PROBLEM DESCRIPTION = Report all lines of the records that contain "application".

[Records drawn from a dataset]
##############################

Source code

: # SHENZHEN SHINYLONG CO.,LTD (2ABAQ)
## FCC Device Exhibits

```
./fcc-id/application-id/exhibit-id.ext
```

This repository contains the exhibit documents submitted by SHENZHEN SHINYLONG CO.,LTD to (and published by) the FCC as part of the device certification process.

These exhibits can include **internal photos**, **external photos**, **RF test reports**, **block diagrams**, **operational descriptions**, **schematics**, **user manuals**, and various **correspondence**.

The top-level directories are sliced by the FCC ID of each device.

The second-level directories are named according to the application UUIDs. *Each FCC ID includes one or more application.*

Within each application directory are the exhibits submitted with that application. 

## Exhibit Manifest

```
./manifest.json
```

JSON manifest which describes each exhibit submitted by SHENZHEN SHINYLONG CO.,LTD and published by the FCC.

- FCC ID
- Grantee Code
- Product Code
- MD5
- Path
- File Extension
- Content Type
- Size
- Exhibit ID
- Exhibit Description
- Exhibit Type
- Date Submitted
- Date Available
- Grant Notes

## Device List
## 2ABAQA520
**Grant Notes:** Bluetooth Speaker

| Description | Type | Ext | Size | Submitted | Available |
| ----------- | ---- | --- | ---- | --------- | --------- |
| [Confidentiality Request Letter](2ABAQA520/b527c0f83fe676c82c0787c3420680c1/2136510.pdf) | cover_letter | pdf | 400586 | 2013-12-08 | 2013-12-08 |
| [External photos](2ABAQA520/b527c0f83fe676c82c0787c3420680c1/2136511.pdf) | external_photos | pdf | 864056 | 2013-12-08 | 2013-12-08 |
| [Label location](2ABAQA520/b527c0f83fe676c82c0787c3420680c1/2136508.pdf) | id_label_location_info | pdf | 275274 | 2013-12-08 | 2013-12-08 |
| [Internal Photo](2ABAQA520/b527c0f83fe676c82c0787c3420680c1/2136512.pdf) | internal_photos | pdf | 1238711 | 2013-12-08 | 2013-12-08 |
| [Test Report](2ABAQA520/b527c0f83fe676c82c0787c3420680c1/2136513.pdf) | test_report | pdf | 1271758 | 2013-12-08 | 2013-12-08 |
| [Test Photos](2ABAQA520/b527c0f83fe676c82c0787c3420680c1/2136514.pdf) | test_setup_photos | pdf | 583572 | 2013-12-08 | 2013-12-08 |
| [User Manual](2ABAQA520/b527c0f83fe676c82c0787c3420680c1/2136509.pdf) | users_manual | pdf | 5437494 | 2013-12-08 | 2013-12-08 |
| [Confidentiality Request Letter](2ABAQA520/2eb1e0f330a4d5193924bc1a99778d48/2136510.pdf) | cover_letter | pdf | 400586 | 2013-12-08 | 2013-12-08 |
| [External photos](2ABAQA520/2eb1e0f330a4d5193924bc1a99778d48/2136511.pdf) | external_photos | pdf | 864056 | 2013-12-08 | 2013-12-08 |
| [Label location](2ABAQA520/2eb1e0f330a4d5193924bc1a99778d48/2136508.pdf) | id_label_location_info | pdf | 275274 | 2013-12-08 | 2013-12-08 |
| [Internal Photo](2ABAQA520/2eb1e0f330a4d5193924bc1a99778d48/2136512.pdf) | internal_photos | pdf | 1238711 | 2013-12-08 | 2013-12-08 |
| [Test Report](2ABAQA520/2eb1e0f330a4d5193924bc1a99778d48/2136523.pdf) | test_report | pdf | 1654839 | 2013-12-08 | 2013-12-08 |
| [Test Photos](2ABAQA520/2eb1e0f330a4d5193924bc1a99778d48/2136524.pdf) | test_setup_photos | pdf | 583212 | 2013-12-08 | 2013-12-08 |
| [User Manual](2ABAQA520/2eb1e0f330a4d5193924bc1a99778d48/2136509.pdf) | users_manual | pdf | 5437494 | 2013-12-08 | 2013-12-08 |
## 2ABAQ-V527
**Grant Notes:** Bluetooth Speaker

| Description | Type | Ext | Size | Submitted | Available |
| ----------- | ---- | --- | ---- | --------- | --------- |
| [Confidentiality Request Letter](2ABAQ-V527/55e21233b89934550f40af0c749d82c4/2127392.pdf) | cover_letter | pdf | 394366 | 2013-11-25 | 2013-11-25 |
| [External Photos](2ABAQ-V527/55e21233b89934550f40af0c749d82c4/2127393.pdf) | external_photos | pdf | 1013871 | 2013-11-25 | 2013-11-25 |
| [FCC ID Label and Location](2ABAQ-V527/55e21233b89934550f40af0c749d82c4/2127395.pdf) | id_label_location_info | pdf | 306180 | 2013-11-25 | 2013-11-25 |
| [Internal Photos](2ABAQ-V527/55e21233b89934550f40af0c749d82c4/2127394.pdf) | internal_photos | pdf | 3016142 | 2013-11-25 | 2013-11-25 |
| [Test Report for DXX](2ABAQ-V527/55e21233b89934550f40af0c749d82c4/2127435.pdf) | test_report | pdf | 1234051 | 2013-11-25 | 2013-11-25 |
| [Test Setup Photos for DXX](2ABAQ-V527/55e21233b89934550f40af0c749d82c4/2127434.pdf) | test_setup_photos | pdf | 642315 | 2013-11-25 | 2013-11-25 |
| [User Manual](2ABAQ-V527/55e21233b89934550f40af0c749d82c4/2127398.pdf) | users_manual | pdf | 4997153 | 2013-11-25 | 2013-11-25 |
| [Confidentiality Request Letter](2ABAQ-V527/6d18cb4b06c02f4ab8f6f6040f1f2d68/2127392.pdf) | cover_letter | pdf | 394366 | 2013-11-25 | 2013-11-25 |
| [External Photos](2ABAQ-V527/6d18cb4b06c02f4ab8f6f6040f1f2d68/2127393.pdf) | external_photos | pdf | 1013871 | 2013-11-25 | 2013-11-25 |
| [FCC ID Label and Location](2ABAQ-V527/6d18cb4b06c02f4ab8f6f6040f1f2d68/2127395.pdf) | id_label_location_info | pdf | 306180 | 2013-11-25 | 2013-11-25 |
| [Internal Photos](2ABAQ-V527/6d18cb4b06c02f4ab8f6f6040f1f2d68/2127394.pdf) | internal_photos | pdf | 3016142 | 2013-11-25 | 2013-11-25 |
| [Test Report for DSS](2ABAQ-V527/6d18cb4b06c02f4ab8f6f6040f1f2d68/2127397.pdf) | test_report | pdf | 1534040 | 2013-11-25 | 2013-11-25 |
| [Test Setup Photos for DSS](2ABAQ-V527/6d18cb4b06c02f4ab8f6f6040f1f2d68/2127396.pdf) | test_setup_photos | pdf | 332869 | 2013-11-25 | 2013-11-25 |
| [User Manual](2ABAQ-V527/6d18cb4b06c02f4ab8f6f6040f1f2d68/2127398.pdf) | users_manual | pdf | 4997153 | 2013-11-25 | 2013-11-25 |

##############################

YOUR RESPONSE =
./fcc-id/application-id/exhibit-id.ext
The second-level directories are named according to the application UUIDs. *Each FCC ID includes one or more application.*
Within each application directory are the exhibits submitted with that application. 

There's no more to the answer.